Paramagnetic and Optical Spectra of Divalent Cobalt in Cubic Crystalline Fields

Abstract

The optical and paramagnetic resonance spectra of divalent cobalt in MgO single crystals are reported. The optical spectrum consists of stronger lines which correspond to transitions between Stark levels of the same multiplicities and weak intercombination lines. If the Slater integrals are taken as free parameters then in the intermediate coupling scheme good agreement is obtained between the observed and calculated spectrum with $Dq=960\mathrm{}$ ${\mathrm{cm}}^{-1\mathrm{}}$. The Slater integrals are reduced by about 8-10% from those of the free ion.
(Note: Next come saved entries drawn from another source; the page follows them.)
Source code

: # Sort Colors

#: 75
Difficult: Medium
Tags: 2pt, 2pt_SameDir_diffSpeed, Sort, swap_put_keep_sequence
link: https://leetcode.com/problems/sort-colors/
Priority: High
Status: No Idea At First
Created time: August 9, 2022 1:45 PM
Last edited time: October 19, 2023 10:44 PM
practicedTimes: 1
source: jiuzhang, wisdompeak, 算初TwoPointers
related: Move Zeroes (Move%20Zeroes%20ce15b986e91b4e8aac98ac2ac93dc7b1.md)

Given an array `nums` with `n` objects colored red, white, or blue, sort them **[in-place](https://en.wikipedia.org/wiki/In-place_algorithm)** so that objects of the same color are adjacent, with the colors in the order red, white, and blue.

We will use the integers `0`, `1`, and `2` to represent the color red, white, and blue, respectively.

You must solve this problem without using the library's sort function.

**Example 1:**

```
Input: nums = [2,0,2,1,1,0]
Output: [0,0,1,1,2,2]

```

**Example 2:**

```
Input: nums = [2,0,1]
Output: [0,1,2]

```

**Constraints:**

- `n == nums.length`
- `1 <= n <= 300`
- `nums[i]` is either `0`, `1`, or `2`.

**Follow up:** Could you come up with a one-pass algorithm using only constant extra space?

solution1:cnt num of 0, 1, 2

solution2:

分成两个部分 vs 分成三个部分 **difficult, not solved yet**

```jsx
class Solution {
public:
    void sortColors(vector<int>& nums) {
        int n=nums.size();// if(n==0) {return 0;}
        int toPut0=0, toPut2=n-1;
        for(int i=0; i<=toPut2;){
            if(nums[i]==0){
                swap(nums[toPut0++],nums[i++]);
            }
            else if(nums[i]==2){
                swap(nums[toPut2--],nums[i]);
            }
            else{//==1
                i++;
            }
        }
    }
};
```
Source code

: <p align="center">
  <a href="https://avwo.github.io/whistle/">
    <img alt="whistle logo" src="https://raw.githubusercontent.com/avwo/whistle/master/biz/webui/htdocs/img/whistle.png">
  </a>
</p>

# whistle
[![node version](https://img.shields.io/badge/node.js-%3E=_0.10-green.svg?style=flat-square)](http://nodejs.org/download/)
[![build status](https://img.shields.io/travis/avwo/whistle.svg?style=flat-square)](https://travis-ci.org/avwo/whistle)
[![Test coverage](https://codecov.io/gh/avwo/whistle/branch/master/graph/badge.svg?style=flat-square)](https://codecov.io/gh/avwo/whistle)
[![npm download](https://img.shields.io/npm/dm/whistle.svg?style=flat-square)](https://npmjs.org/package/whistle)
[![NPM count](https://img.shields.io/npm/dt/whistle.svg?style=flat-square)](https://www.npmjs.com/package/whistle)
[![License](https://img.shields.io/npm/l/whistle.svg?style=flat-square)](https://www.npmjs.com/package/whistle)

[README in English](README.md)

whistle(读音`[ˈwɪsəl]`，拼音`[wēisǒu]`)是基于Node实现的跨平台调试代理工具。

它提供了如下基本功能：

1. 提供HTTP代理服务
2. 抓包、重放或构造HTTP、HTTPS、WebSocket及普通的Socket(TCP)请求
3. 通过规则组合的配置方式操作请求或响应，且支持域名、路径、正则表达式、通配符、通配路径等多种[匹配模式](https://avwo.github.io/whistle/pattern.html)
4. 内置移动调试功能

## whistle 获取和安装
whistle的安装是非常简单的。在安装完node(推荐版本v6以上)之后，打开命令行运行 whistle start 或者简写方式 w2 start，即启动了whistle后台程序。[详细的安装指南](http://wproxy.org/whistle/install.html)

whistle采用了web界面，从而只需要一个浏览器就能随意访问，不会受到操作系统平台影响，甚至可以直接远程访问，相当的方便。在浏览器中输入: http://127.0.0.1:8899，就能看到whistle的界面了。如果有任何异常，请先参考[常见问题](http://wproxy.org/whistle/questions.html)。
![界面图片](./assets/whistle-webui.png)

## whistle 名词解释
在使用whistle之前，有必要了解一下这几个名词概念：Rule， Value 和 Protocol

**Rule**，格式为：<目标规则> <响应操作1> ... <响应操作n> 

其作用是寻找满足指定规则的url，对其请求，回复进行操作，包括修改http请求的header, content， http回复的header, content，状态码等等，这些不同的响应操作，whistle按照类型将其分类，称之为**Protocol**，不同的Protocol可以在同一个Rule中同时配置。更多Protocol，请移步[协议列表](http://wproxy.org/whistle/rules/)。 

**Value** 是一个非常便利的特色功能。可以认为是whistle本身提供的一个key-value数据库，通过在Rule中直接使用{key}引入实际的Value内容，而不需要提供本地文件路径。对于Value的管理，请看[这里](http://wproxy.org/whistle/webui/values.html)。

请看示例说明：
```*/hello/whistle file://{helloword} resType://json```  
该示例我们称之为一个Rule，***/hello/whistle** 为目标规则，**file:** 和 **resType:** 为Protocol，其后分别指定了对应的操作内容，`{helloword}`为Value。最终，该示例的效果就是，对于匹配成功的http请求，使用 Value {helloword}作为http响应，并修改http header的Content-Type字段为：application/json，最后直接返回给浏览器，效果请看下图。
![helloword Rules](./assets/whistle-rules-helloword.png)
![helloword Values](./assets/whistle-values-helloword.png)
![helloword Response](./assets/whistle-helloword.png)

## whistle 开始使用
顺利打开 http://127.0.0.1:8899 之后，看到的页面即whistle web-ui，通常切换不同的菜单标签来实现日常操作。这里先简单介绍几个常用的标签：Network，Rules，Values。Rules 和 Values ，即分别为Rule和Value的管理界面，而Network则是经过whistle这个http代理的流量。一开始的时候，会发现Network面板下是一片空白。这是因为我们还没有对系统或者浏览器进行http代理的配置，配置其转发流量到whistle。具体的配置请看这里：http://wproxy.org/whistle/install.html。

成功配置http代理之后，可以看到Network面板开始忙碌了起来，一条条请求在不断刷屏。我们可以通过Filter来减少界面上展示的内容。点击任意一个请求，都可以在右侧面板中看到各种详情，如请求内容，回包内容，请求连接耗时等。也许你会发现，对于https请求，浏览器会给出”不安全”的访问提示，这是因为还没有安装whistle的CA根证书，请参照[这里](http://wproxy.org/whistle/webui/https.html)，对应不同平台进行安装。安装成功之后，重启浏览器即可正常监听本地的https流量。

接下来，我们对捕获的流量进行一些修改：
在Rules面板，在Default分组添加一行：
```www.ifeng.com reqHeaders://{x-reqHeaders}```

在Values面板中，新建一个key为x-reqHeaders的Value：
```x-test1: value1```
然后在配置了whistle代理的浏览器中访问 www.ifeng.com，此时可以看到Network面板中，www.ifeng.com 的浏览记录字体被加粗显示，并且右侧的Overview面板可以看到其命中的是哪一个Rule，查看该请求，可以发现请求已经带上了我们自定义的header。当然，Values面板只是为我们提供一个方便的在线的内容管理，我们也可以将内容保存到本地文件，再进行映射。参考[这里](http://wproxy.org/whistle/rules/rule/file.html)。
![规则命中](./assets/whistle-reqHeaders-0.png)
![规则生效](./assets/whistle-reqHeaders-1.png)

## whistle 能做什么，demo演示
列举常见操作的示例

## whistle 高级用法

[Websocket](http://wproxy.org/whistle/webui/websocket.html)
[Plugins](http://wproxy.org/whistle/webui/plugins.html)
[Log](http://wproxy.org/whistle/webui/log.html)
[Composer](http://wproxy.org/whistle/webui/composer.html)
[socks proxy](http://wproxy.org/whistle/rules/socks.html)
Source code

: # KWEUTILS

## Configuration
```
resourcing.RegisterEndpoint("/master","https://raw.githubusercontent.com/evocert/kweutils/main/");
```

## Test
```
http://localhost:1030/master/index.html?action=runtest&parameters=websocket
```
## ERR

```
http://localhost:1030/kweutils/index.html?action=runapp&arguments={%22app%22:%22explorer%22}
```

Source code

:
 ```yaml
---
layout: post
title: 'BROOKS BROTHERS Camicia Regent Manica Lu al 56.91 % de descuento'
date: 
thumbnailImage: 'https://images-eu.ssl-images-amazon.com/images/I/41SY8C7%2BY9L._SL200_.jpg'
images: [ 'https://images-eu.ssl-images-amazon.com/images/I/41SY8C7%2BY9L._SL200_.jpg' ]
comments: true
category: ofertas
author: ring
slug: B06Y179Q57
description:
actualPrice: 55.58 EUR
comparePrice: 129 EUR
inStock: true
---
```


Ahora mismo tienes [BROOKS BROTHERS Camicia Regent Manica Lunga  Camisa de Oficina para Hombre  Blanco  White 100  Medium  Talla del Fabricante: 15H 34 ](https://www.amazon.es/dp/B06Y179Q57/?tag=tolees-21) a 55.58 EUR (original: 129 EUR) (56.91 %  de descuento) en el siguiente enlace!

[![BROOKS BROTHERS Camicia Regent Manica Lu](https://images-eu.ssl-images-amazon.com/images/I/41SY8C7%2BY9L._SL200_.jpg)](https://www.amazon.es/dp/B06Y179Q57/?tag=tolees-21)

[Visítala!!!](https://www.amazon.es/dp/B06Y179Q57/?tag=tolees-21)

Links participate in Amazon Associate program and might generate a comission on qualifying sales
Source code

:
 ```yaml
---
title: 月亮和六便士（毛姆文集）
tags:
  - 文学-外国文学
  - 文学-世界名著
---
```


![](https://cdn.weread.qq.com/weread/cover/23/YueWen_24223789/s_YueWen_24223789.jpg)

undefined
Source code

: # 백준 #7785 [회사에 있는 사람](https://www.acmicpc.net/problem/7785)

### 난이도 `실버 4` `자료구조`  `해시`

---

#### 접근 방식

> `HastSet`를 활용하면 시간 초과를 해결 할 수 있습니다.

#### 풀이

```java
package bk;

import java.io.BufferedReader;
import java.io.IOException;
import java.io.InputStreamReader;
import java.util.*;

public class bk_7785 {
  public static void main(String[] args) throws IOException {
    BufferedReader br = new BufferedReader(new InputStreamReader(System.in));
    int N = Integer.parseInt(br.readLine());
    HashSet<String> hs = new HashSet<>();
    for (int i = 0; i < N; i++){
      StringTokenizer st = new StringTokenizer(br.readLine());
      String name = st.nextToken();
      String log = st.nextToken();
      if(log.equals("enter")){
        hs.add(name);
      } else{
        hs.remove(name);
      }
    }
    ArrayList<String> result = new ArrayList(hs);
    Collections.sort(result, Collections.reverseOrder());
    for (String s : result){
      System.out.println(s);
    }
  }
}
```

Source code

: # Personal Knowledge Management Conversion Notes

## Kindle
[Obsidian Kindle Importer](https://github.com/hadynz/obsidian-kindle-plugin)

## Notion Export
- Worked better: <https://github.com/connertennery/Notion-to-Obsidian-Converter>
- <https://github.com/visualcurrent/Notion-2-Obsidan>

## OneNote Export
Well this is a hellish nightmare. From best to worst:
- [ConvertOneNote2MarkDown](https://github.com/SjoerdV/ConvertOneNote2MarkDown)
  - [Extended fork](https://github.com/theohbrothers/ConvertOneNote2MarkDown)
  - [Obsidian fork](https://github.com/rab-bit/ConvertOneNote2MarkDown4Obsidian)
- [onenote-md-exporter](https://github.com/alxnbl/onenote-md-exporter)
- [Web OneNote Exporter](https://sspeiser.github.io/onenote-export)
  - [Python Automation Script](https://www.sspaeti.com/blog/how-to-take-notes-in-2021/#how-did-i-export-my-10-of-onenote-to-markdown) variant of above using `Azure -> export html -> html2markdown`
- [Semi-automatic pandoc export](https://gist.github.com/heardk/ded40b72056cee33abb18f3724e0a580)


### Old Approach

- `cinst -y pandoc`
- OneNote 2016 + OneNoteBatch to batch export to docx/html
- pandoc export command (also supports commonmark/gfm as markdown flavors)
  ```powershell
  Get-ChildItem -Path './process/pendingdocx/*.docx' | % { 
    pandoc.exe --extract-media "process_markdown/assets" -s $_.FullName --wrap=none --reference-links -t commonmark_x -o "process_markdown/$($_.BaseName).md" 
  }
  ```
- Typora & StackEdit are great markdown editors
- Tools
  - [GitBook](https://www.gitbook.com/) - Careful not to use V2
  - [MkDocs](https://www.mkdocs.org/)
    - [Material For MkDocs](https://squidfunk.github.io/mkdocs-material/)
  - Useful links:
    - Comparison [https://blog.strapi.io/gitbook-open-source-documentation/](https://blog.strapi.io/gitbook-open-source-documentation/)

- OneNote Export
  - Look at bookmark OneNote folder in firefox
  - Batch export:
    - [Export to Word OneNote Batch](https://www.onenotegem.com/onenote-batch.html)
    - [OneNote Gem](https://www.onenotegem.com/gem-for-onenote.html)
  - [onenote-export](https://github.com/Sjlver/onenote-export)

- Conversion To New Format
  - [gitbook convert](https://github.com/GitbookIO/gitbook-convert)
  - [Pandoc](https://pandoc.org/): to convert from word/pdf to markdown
The paramagnetic resonance spectrum shows one electronic isotropic transition consisting of eight hyperfine lines at $g={4.278}_5\pm 0.001$ and $A=({97.7}_9\pm 0.2)\times {10}^{-4\mathrm{}}$ ${\mathrm{cm}}^{-1\mathrm{}}$. The interpretation of these results shows that the orbital reduction factor $k=0.89-0.85\mathrm{}$. Both the optical and paramagnetic results indicate covalent bonding. The effect of charge transfer is (1) to shield the nuclear charge and (2) to normalize the wave functions. Both these effects results in smaller Coulomb energy, hyperfine structure, and spin-orbit coupling constant.